Sample table: soccer_country
country_id | country_abbr | country_name
------------+--------------+---------------------
1201 | ALB | Albania
1202 | AUT | Austria
1203 | BEL | Belgium
1204 | CRO | Croatia
1205 | CZE | Czech Republic
1206 | ENG | England
1207 | FRA | France
1208 | GER | Germany
1209 | HUN | Hungary
.........
1229 | NOR | Norway
Sample table: player_booked
match_no | team_id | player_id | booking_time | sent_off | play_schedule | play_half
----------+---------+-----------+--------------+----------+---------------+-----------
1 | 1216 | 160349 | 32 | | NT | 1
1 | 1216 | 160355 | 45 | | NT | 1
1 | 1207 | 160159 | 69 | Y | NT | 2
1 | 1216 | 160360 | 78 | | NT | 2
2 | 1221 | 160470 | 14 | | NT | 1
2 | 1201 | 160013 | 23 | | NT | 1
2 | 1201 | 160013 | 36 | | NT | 1
2 | 1201 | 160014 | 63 | | NT | 2
2 | 1221 | 160472 | 66 | | NT | 2
........
51 | 1214 | 160302 | 122 | | ET | 2
Sample table: player_mast
player_id | team_id | jersey_no | player_name | posi_to_play | dt_of_bir | age | playing_club
-----------+---------+-----------+-------------------------+--------------+------------+-----+---------------------
160001 | 1201 | 1 | Etrit Berisha | GK | 1989-03-10 | 27 | Lazio
160008 | 1201 | 2 | Andi Lila | DF | 1986-02-12 | 30 | Giannina
160016 | 1201 | 3 | Ermir Lenjani | MF | 1989-08-05 | 26 | Nantes
160007 | 1201 | 4 | Elseid Hysaj | DF | 1994-02-20 | 22 | Napoli
160013 | 1201 | 5 | Lorik Cana | MF | 1983-07-27 | 32 | Nantes
160010 | 1201 | 6 | Frederic Veseli | DF | 1992-11-20 | 23 | Lugano
160004 | 1201 | 7 | Ansi Agolli | DF | 1982-10-11 | 33 | Qarabag
160012 | 1201 | 8 | Migjen Basha | MF | 1987-01-05 | 29 | Como
160017 | 1201 | 9 | Ledian Memushaj | MF | 1986-12-17 | 29 | Pescara
........
160548 | 1224 | 23 | Simon Church | FD | 1988-12-10 | 27 | MK Dons
Sample Solution:
SQL Code:
-- This query selects the player name and the count of bookings for each player from the player_booked table, grouped by player name.
SELECT
c.player_name, -- Selecting the player name from the player_mast table aliased as 'c'
COUNT(b.*) as Booked -- Counting the number of bookings for each player
FROM
soccer_country a -- Specifying the soccer_country table with an alias 'a'
JOIN
player_booked b ON a.country_id = b.team_id -- Joining the soccer_country table with the player_booked table based on the country_id
JOIN
player_mast c ON b.player_id = c.player_id -- Joining the player_mast table with the player_booked table based on the player_id
GROUP BY
c.player_name -- Grouping the results by player name
HAVING
COUNT(b.*) = ( -- Applying a filter to only include rows where the count of bookings for a player is equal to
SELECT MAX(mm) -- the maximum count of bookings among all players
FROM (
SELECT COUNT(*) mm -- Subquery to count the number of bookings for each player and alias it as 'mm'
FROM player_booked
GROUP BY player_id
) inner_result -- Alias for the subquery result
);
Sample Output:
player_name | booked
-------------------+--------
NGolo Kante | 3
William Carvalho | 3
Bartosz Kapustka | 3
(3 rows)
Code Explanation:
The said query in SQL that joins three tables soccer_country, player_booked, and player_mast and groups the results by player name.

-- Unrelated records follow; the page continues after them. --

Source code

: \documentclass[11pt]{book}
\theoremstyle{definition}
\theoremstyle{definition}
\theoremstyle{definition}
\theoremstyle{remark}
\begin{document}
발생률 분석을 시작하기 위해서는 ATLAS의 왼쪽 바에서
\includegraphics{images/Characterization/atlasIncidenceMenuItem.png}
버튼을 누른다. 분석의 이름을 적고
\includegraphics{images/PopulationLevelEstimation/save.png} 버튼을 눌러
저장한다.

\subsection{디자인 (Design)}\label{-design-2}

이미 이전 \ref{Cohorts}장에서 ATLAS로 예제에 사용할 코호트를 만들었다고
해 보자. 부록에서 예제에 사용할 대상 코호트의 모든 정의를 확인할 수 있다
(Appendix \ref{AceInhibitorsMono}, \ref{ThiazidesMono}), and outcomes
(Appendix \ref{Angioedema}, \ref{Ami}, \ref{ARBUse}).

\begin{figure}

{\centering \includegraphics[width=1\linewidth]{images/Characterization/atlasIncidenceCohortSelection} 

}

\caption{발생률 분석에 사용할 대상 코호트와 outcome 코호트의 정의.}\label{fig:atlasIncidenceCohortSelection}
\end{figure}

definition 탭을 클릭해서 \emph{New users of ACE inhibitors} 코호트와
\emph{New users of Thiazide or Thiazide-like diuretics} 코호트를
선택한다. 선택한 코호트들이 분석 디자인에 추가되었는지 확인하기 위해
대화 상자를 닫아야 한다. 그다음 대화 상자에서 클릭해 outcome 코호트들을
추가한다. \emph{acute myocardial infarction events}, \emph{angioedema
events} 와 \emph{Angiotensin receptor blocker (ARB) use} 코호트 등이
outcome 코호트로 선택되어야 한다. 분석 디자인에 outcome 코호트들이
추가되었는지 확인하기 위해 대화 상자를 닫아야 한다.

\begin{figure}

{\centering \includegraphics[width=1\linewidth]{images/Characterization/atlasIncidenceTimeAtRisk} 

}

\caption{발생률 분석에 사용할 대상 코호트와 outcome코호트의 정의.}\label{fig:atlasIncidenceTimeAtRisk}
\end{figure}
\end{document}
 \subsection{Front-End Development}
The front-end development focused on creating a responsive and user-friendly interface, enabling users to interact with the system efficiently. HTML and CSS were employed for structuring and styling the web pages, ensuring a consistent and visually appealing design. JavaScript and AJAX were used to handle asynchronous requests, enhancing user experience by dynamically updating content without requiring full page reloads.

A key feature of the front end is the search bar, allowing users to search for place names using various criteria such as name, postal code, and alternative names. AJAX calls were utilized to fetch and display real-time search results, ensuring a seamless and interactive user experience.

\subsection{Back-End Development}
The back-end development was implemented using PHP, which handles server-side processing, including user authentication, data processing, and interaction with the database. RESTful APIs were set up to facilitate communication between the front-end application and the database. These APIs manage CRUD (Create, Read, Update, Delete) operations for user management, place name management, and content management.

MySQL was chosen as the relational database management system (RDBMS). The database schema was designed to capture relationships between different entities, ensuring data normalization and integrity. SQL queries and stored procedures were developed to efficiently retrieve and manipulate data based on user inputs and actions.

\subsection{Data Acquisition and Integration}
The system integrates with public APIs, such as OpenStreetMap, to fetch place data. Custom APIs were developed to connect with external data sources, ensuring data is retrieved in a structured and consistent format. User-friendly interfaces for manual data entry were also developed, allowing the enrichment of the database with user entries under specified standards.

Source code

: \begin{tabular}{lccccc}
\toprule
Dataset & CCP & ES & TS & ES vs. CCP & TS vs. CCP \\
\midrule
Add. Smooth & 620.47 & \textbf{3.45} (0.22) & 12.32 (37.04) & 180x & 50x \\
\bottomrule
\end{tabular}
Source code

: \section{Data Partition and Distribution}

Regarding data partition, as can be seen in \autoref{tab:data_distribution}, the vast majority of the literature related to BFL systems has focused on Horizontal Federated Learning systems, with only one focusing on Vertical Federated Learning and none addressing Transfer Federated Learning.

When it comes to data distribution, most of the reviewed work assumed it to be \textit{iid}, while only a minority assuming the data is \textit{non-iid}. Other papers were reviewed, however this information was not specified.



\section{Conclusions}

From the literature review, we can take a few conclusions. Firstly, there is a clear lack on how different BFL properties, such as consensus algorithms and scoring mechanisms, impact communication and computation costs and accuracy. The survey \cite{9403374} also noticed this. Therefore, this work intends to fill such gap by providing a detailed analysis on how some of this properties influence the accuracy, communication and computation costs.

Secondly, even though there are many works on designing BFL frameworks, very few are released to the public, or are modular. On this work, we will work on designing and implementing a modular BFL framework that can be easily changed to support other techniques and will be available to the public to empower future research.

The JOIN clause joins the soccer_country and player_booked tables based on the country_id and team_id columns, and joins the result set with the table player_mast based on the player_id column.
Groups the results by player_name, so that the query can aggregate bookings by player.
Using a subquery finds the player with the highest number of bookings, and returns only that player's name and the number of bookings they have. The subquery first counts the number of bookings per player in the player_booked table, groups the result by player_id, and selects the maximum count. The outer query then filters the results to only include the player with that maximum count.
Alternative Solution:
Using a Correlated Subquery:
-- Selecting the player name and the count of bookings for each player from the player_booked table,
-- grouped by player name, using a subquery to determine players with the maximum bookings.
SELECT
c.player_name, -- Selecting the player name from the player_mast table aliased as 'c'
COUNT(b.*) as Booked -- Counting the number of bookings for each player
FROM
soccer_country a -- Specifying the soccer_country table with an alias 'a'
JOIN
player_booked b ON a.country_id = b.team_id -- Joining the soccer_country table with the player_booked table based on the country_id
JOIN
player_mast c ON b.player_id = c.player_id -- Joining the player_mast table with the player_booked table based on the player_id
JOIN
( -- Subquery to calculate the total bookings for each player and alias it as 'sub'
SELECT player_id, COUNT(*) as total_bookings
FROM player_booked
GROUP BY player_id
) as sub ON c.player_id = sub.player_id -- Joining the main query with the subquery based on the player_id
GROUP BY
c.player_name -- Grouping the results by player name
HAVING
COUNT(b.*) = ( -- Applying a filter to only include rows where the count of bookings for a player is equal to
SELECT MAX(total_bookings) -- the maximum count of bookings among all players
FROM ( -- Subquery to calculate the maximum total bookings among all players
SELECT COUNT(*) as total_bookings
FROM player_booked
GROUP BY player_id
) as inner_result -- Alias for the subquery result
);
Explanation:
This query uses a correlated subquery in the HAVING clause to find the maximum count of bookings for each player. It counts the bookings for each player and selects players with the maximum count.
Go to:
PREV : Players with their teams booked in the tournament.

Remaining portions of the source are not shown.